══ Material for this exercise ══

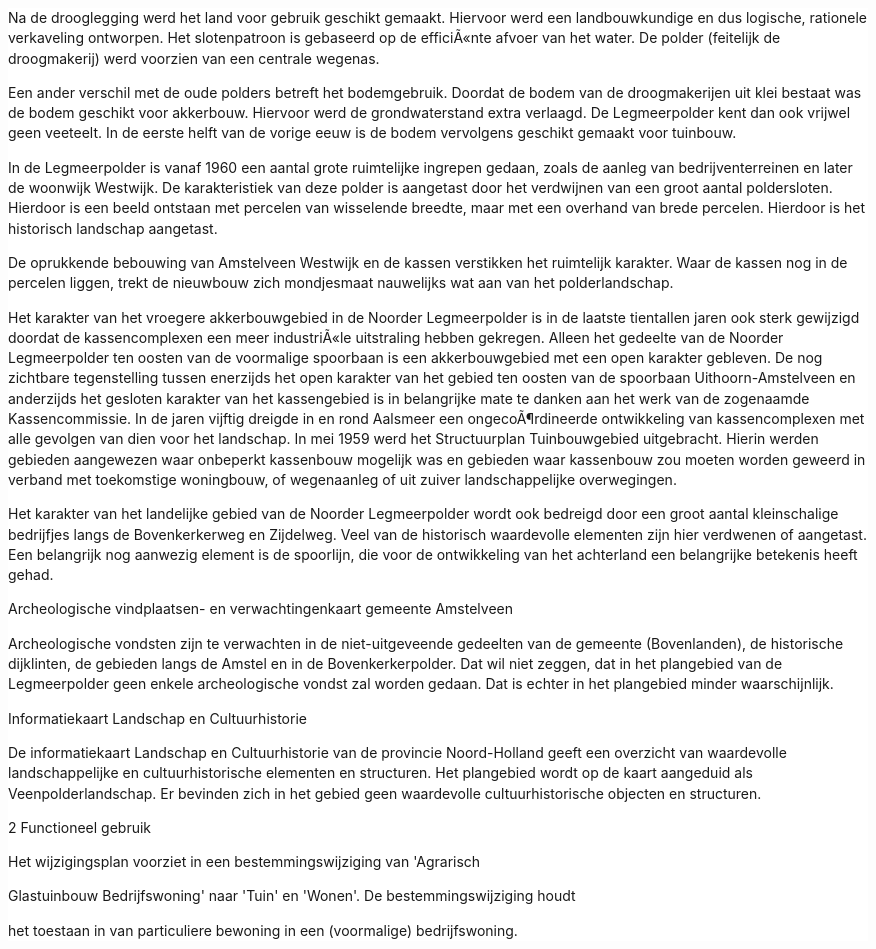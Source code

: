 Na de drooglegging werd het land voor gebruik geschikt gemaakt. Hiervoor werd een landbouwkundige en dus logische, rationele verkaveling ontworpen. Het slotenpatroon is gebaseerd op de efficiÃ«nte afvoer van het water. De polder (feitelijk de droogmakerij) werd voorzien van een centrale wegenas.

Een ander verschil met de oude polders betreft het bodemgebruik. Doordat de bodem van de droogmakerijen uit klei bestaat was de bodem geschikt voor akkerbouw. Hiervoor werd de grondwaterstand extra verlaagd. De Legmeerpolder kent dan ook vrijwel geen veeteelt. In de eerste helft van de vorige eeuw is de bodem vervolgens geschikt gemaakt voor tuinbouw.

In de Legmeerpolder is vanaf 1960 een aantal grote ruimtelijke ingrepen gedaan, zoals de aanleg van bedrijventerreinen en later de woonwijk Westwijk. De karakteristiek van deze polder is aangetast door het verdwijnen van een groot aantal poldersloten. Hierdoor is een beeld ontstaan met percelen van wisselende breedte, maar met een overhand van brede percelen. Hierdoor is het historisch landschap aangetast.

De oprukkende bebouwing van Amstelveen Westwijk en de kassen verstikken het ruimtelijk karakter. Waar de kassen nog in de percelen liggen, trekt de nieuwbouw zich mondjesmaat nauwelijks wat aan van het polderlandschap.

Het karakter van het vroegere akkerbouwgebied in de Noorder Legmeerpolder is in de laatste tientallen jaren ook sterk gewijzigd doordat de kassencomplexen een meer industriÃ«le uitstraling hebben gekregen. Alleen het gedeelte van de Noorder Legmeerpolder ten oosten van de voormalige spoorbaan is een akkerbouwgebied met een open karakter gebleven. De nog zichtbare tegenstelling tussen enerzijds het open karakter van het gebied ten oosten van de spoorbaan Uithoorn\-Amstelveen en anderzijds het gesloten karakter van het kassengebied is in belangrijke mate te danken aan het werk van de zogenaamde Kassencommissie. In de jaren vijftig dreigde in en rond Aalsmeer een ongecoÃ¶rdineerde ontwikkeling van kassencomplexen met alle gevolgen van dien voor het landschap. In mei 1959 werd het Structuurplan Tuinbouwgebied uitgebracht. Hierin werden gebieden aangewezen waar onbeperkt kassenbouw mogelijk was en gebieden waar kassenbouw zou moeten worden geweerd in verband met toekomstige woningbouw, of wegenaanleg of uit zuiver landschappelijke overwegingen.

Het karakter van het landelijke gebied van de Noorder Legmeerpolder wordt ook bedreigd door een groot aantal kleinschalige bedrijfjes langs de Bovenkerkerweg en Zijdelweg. Veel van de historisch waardevolle elementen zijn hier verdwenen of aangetast. Een belangrijk nog aanwezig element is de spoorlijn, die voor de ontwikkeling van het achterland een belangrijke betekenis heeft gehad.

Archeologische vindplaatsen\- en verwachtingenkaart gemeente Amstelveen

Archeologische vondsten zijn te verwachten in de niet\-uitgeveende gedeelten van de gemeente (Bovenlanden), de historische dijklinten, de gebieden langs de Amstel en in de Bovenkerkerpolder. Dat wil niet zeggen, dat in het plangebied van de Legmeerpolder geen enkele archeologische vondst zal worden gedaan. Dat is echter in het plangebied minder waarschijnlijk.

Informatiekaart Landschap en Cultuurhistorie

De informatiekaart Landschap en Cultuurhistorie van de provincie Noord\-Holland geeft een overzicht van waardevolle landschappelijke en cultuurhistorische elementen en structuren. Het plangebied wordt op de kaart aangeduid als Veenpolderlandschap. Er bevinden zich in het gebied geen waardevolle cultuurhistorische objecten en structuren.

2 Functioneel gebruik

Het wijzigingsplan voorziet in een bestemmingswijziging van 'Agrarisch

Glastuinbouw Bedrijfswoning' naar 'Tuin' en 'Wonen'. De bestemmingswijziging houdt

het toestaan in van particuliere bewoning in een (voormalige) bedrijfswoning.
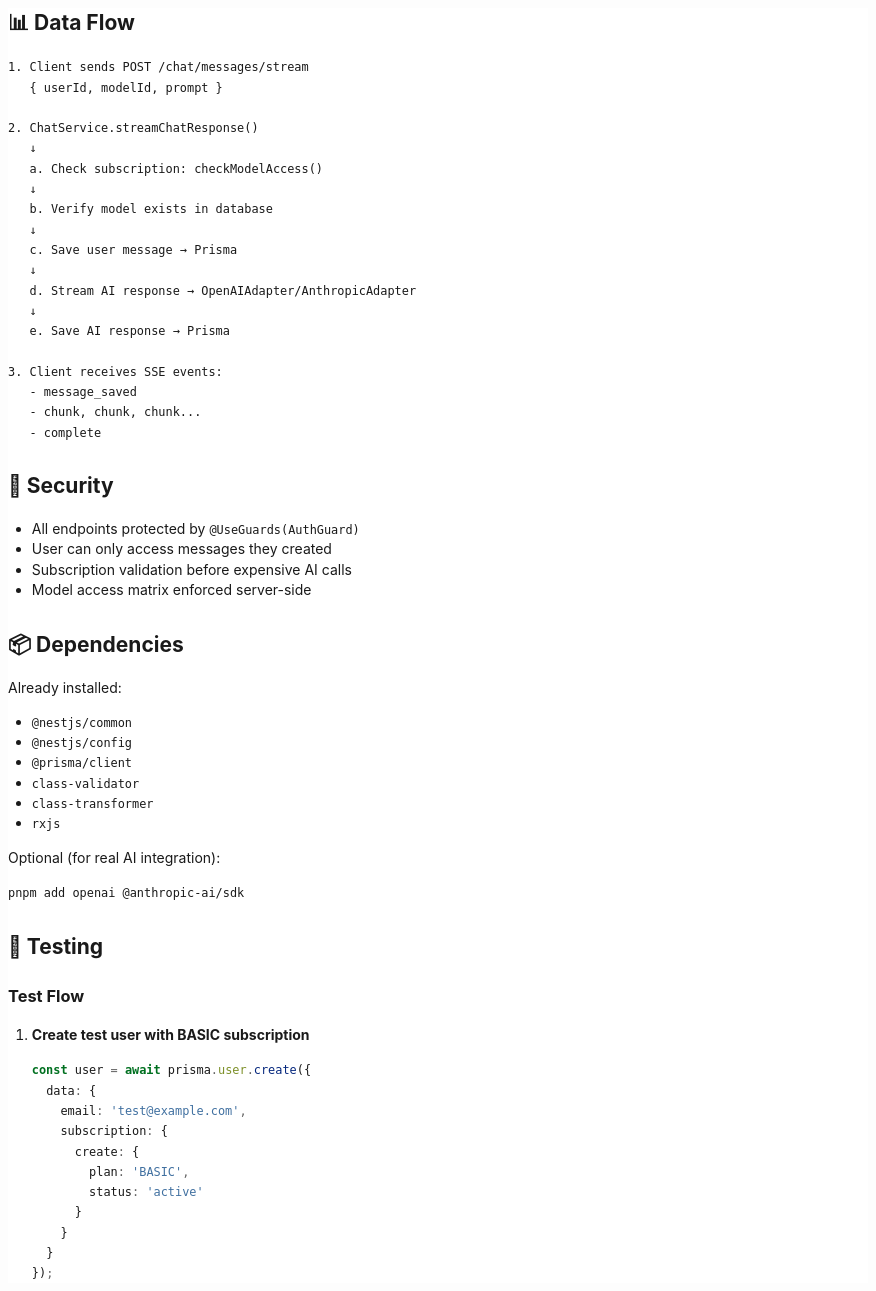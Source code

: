 ## 📊 Data Flow

```
1. Client sends POST /chat/messages/stream
   { userId, modelId, prompt }
   
2. ChatService.streamChatResponse()
   ↓
   a. Check subscription: checkModelAccess()
   ↓
   b. Verify model exists in database
   ↓
   c. Save user message → Prisma
   ↓
   d. Stream AI response → OpenAIAdapter/AnthropicAdapter
   ↓
   e. Save AI response → Prisma
   
3. Client receives SSE events:
   - message_saved
   - chunk, chunk, chunk...
   - complete
```

## 🔐 Security

- All endpoints protected by `@UseGuards(AuthGuard)`
- User can only access messages they created
- Subscription validation before expensive AI calls
- Model access matrix enforced server-side

## 📦 Dependencies

Already installed:
- `@nestjs/common`
- `@nestjs/config`
- `@prisma/client`
- `class-validator`
- `class-transformer`
- `rxjs`

Optional (for real AI integration):
```bash
pnpm add openai @anthropic-ai/sdk
```

## 🧪 Testing

### Test Flow

1. **Create test user with BASIC subscription**
   ```typescript
   const user = await prisma.user.create({
     data: {
       email: 'test@example.com',
       subscription: {
         create: {
           plan: 'BASIC',
           status: 'active'
         }
       }
     }
   });
   ```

═══

Required work:
Please copy exactly, and only, the lines from the line containing "## 🔐 Security" through the last line of the records, with both ends included.

Answer:
## 🔐 Security

- All endpoints protected by `@UseGuards(AuthGuard)`
- User can only access messages they created
- Subscription validation before expensive AI calls
- Model access matrix enforced server-side

## 📦 Dependencies

Already installed:
- `@nestjs/common`
- `@nestjs/config`
- `@prisma/client`
- `class-validator`
- `class-transformer`
- `rxjs`

Optional (for real AI integration):
```bash
pnpm add openai @anthropic-ai/sdk
```

## 🧪 Testing

### Test Flow

1. **Create test user with BASIC subscription**
   ```typescript
   const user = await prisma.user.create({
     data: {
       email: 'test@example.com',
       subscription: {
         create: {
           plan: 'BASIC',
           status: 'active'
         }
       }
     }
   });
   ```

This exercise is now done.